February 15, 2009 will

A better Caching system for Django

Django has pretty good support for caching, which is one of the easiest ways of speeding up a web application. The default is to cache for ten minutes, which means that if you get multiple requests for a page within a ten minute window then Django can serve up a stored copy of the page without hitting the database or rendering the HTML. The caching period can be set per-page and fragments of pages can be cached rather than the whole, but the system rests on the fact that it doesn't matter if the content doesn't change for a period of time.

Trouble is, not many web applications work that way. Consider a humble blog post with a piece of content and a list of comments. Granted, the post content isn't going to change very often and will probably never change again once the author has corrected all the typos, but a list of comments may change at any point through the life-time of the blog. If the page were cached, comments would not be visible on the page for a short period of time, which doesn't give that instant gratification that web users expect these days.

It would be nice if a web app could benefit from caching and still serve a fresh page when content changes. Alas, Django's default time-based caching is never going to achieve this. What is needed is a way of invalidating an item in the cache when there are changes that alter the content; using the blog example, this would be when the post content changes or a new comment is submitted. Django does give you the tools to do this -- using the low level cache API, you can construct a cache key (a simple string) that changes according to the page content, then store and retrieve your content manually. For example you might create a cache key with the modification date of the post, and the ID of the most recent comment. Then the page need only be rendered when the cache key isn't found in the cache. The downside of this approach is that it can take a little work to calculate the key (you may still have to hit the database to generate the cache key). This is not quite as nice as time-based caching, which will do negligible work for cached pages.

A better approach, which has the benefit of always serving a fresh page, and still requires negligible work for cached pages is to construct the cache key based on the request, then invalidate (i.e. delete) the cache key when the content changes. Again, this can be done with Django, although it has no explicit support for it. Such a system requires more work because the web app must track any event that could potentially require a fresh page to be generated, but has the major advantage that up-to-date pages are virtually always going to be available in the cache.

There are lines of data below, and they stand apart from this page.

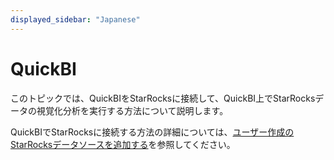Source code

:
 ```yaml
---
displayed_sidebar: "Japanese"
---
```


# QuickBI

このトピックでは、QuickBIをStarRocksに接続して、QuickBI上でStarRocksデータの視覚化分析を実行する方法について説明します。

QuickBIでStarRocksに接続する方法の詳細については、[ユーザー作成のStarRocksデータソースを追加する](https://www.alibabacloud.com/help/ja/quick-bi/user-guide/add-a-user-created-starrocks-data-source)を参照してください。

I've written ad-hoc page-event cache systems a couple of times and they are a major headache to maintain. Even on simple pages there can be multiple events that may invalidate a cached page. What would be nice, is some formal way of associating a model instance with a the URL(s) that depend on it, so that when the instance is saved, the associated pages will be invalidated and re-generated at the next request.

I've not yet settled on the best way of implementing this, but it will probably be a decorator that builds up a mapping of object type plus primary key to its dependant URLs, and a mixin for models that hooks in to the save method.

I'm open to suggestions regarding the most elegant implementation, and any other potential solutions!

Use Markdown for formatting
*Italic* **Bold** `inline code` Links to [Google](http://www.google.com) > This is a quote > ```python import this ```
your comment will be previewed here
gravatar
Ronald Hobbs

Hi, I'm still new at Django so can't comment on implementation specific details like the decorators. But your approach is interesting, I've taken a slightly different approach with caching, instead of caching the page as a single unit, I've divided it up into parts which are combined at runtime, kind of a 1st level cache.

This doesn't give the same level of benefit as a front facing cache, i.e. you still have to hit some code, but the level of gain depends on where the load in your system is, e.g. back end heavy systems would receive a lot of benefit.

This also then allows portions of the page to remain in cache for much longer, and combining with your approach allows you to dynamically alter which portions of the page hit the cache, and which hit the backend.

In your blog example, you could permanently cache the blog post, and invalidate the comments (and re-cache them) whenever a new comment is added.

Its a bit of a balancing act between how much space to use in the cache vs the benefits of not hitting the backend.

gravatar
teserak

You can use StaticGenerator http://superjared.com/projects/static-generator/

gravatar
felix

you could use the save signal of the model. simply delete the cache on save.

that would be better then messing with the save method.

gravatar
Ferd

Traditionally, the biggest bottlenecks of any app end up being the database queries of all sort.

In most cases, the processing you do in your app is taking a fraction of the database time (especially if things like your templates are pre-compiled).

The easiest way to improve performance with caching would be to cache your queries that involve fetching data in your view (view for django, controller for other frameworks). Cache them indefinitely and then invalidate/update them when saving, updating or deleting content. Of course, this may not fit in the best way ever in Django (I haven't worked with it for such a long time), but it's what's possibly going to give you the fastest boost in performance without the users ever noticing out of sync data, while still leaving you all the control you want.